More Than Just Words

I have been a Christian since I was 18-years-old and I am still amazed at how the so-called followers of the Prince of Peace can blast away at each other in the cause of self-righteousness. There is an old children's rhyme that goes, "Sticks and stones may break my bones, but words will never hurt me." Rubbish. Of course, words hurt. That's why people use them in this fashion.

Most of our readers, friends and supporters are wonderful, kind, and thoughtful people. They do not always agree with us and often express their concerns graciously and intelligently. I, personally, have learned a lot from such folks in the years that I have been a part of The Voice of the Martyrs. I am grateful to God for their role in sharpening my focus and skills, as well as those of my co-workers.

From time to time, however, we receive a particularly unpleasant letter and email; correspondence laced with false accusations, sometimes dripping in hatred, and always demanding in tone. Sometimes the criticisms are entirely valid and the critic is right in what he/she is saying. How it is said, however, it makes it so much harder to accept than it might have been, had they written less caustically.

I wish it were otherwise but we are not the only ones who are on the receiving end of such blasts, even if well-meaning. From what I understand from other Christian leaders of churches and mission organizations, the problem seems endemic. An increasing number of their supporters or congregants seem to feel little need to hold back in expressing their discontent with the service they receive or their disagreement with something said. Political leaders, too, have frequently noted that often the most bombastic, hateful, thoughtless and poorly researched letters come from those who call themselves born-again Christians. Is it any wonder that they don't take our concerns seriously on Parliament Hill?

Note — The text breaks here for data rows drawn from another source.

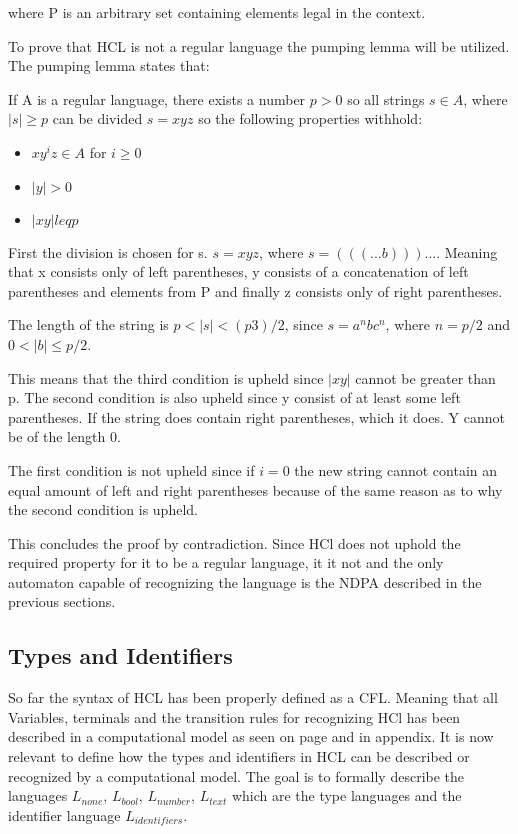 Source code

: where P is an arbitrary set containing elements legal in the context.

To prove that HCL is not a regular language the pumping lemma will be utilized.
The pumping lemma states that:
\begin{center}
	If A is a regular language, there exists a number $p>0$ so all strings $s \in A $, where $|s| \geq p$ can be divided $s = xyz$ so the following properties withhold:
	\begin{itemize}
		\item $xy^iz \in A$ for $i \geq 0$
		\item $|y| > 0$
		\item $|xy| leq p$
	\end{itemize}
\end{center}

First the division is chosen for s.
$s = xyz$, where $s = (((...b)))...$.
Meaning that x consists only of left parentheses, y consists of a concatenation of left parentheses and elements from P and finally z consists only of right parentheses.

The length of the string is $p < |s| < (p3)/2$, since $s = a^nbc^n$, where $n = p/2$ and $0 < |b| \leq p/2$.

This means that the third condition is upheld since $|xy|$ cannot be greater than p.
The second condition is also upheld since y consist of at least some left parentheses. 
If the string does contain right parentheses, which it does. 
Y cannot be of the length 0.

The first condition is not upheld since if $i = 0$ the new string cannot contain an equal amount of left and right parentheses because of the same reason as to why the second condition is upheld.

This concludes the proof by contradiction.
Since HCl does not uphold the required property for it to be a regular language, it it not and the only automaton capable of recognizing the language is the NDPA described in the previous sections.

\subsection{Types and Identifiers}
So far the syntax of HCL has been properly defined as a CFL. 
Meaning that all Variables, terminals and the transition rules for recognizing HCl has been described in a computational model as seen on page 
and in appendix.
It is now relevant to define how the types and identifiers in HCL can be described or recognized by a computational model.
The goal is to formally describe the languages $L_{none}$, $L_{bool}$, $L_{number}$, $L_{text}$ which are the type languages and the identifier language $L_{identifiers}$.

I have nothing against strongly held and even strongly stated opinions. And I say this not in an attempt to stifle feedback from our friends and supporters. By no means! We welcome both compliments and criticism as we seek to continue to glorify God by being Canada's effective and reliable source of information and support of persecuted Christians around the world.

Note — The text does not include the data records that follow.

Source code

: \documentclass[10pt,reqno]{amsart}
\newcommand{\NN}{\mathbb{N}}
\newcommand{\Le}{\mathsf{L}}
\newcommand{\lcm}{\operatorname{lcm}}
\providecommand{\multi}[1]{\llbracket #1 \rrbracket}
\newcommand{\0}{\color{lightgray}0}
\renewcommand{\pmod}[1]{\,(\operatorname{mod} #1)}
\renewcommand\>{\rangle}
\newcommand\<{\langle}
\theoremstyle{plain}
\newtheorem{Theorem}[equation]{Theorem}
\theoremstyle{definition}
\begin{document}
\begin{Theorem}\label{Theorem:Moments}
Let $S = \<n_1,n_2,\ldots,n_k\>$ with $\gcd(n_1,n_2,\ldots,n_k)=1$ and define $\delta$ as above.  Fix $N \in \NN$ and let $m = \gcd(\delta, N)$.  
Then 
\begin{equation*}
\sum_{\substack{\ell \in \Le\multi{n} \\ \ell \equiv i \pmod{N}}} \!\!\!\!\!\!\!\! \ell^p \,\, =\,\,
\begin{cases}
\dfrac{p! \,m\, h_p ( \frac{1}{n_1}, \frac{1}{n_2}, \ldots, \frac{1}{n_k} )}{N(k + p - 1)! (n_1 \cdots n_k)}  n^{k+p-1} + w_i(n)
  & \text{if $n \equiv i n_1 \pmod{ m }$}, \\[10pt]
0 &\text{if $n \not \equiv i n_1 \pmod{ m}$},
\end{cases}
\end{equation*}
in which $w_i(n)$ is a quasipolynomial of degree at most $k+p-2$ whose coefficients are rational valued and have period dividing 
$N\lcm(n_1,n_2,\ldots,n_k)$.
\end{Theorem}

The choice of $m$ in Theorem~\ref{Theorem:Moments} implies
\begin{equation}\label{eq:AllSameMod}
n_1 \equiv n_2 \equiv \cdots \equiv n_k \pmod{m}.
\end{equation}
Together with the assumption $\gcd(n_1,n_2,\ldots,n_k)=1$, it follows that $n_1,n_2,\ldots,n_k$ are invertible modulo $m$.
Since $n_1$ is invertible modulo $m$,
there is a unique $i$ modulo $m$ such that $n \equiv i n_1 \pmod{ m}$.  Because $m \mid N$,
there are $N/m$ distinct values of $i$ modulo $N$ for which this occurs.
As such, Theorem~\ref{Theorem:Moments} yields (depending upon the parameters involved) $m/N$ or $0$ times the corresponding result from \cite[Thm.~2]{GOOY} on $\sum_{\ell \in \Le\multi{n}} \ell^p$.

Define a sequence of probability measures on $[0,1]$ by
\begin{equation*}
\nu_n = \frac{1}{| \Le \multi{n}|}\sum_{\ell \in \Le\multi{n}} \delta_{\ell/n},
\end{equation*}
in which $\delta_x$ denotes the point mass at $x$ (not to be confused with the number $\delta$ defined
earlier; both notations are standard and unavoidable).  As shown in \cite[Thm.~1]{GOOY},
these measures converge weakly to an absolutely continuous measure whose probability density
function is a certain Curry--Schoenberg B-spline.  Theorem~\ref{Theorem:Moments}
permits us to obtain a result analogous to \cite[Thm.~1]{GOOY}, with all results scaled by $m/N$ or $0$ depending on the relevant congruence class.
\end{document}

No, what I yearn to see is a greater degree of grace being evident in the words (spoken or written) of those who are temples of the Holy Spirit; an understanding that they are communicating with someone who is the image of God and that disrespect shown to any human being is disrespect shown to the Creator, Himself (James 3:9). The apostle James asks, "Does a spring pour forth from the same opening both fresh and salt water? Can a fig tree, my brothers, bear olives, or a grapevine produce figs? Neither can a salt pond yield fresh water." These words are reminiscent of those spoken by his Brother years earlier to a group of religious folks who seemed to think that they could say pretty much whatever they wanted to; "You brood of vipers! How can you speak good, when you are evil? For out of the abundance of the heart the mouth speaks. The good person out of his good treasure brings forth good, and the evil person out of his evil treasure brings forth evil. I tell you, on the day of judgment people will give account for every careless word they speak, for by your words you will be justified, and by your words you will be condemned" (Matthew 12:34-37).

1 comment:

Derek Miedema said...

Amen and amen to that. I feel very strongly that Christians need to speak the truth in love. This doesn't mean softening our views necessarily, but how we express them. The aftertaste, if you will, of a letter from a Christian should always be a sense that the writer wants something better for the recipient, not worse. We're called, not to kick at the darkness, but to be light. Any vile hatred from Christians gives Christ himself a bad name.